▶ Dataset entries:

=== Section Start ===

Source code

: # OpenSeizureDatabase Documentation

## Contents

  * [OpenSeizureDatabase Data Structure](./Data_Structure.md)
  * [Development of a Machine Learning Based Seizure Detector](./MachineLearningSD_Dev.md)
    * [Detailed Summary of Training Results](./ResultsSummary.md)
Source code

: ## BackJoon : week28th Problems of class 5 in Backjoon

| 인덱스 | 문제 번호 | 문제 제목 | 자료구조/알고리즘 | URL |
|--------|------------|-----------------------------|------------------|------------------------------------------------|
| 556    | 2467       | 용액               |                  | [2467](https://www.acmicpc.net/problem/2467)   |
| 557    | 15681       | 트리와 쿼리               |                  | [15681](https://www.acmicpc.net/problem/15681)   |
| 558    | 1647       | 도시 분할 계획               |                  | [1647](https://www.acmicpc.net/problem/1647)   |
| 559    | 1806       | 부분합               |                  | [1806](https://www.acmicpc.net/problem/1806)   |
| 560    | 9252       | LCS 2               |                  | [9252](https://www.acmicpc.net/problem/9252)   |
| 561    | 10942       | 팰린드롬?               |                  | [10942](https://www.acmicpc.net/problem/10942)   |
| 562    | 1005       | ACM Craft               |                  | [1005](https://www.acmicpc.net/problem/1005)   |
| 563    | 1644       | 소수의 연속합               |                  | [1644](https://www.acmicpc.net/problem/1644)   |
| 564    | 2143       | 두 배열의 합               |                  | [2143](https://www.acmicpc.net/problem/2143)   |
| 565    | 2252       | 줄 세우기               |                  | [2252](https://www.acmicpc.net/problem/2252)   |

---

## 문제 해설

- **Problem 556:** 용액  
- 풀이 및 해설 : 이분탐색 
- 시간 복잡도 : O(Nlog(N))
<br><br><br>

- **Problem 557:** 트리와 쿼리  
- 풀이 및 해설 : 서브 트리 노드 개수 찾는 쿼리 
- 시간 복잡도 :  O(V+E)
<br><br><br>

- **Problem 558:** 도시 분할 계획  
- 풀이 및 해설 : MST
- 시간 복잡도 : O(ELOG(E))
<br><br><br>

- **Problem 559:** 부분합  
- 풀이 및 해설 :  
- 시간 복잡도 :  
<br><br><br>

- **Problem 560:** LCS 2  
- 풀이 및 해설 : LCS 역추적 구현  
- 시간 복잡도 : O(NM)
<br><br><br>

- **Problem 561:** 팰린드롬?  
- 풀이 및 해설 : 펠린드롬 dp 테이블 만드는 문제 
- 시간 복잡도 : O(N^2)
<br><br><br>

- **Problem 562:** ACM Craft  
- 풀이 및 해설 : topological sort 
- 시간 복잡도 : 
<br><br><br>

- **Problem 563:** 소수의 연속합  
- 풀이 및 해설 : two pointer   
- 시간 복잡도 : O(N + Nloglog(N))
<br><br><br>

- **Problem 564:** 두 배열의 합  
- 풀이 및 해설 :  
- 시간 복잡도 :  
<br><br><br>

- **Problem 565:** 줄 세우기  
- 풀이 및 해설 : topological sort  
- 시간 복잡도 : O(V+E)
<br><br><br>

=== Section End ===

▶ Your instructions: Select every line above that contains the word "sort", and copy it.

▶ Reply:
- 풀이 및 해설 : topological sort 
- 풀이 및 해설 : topological sort  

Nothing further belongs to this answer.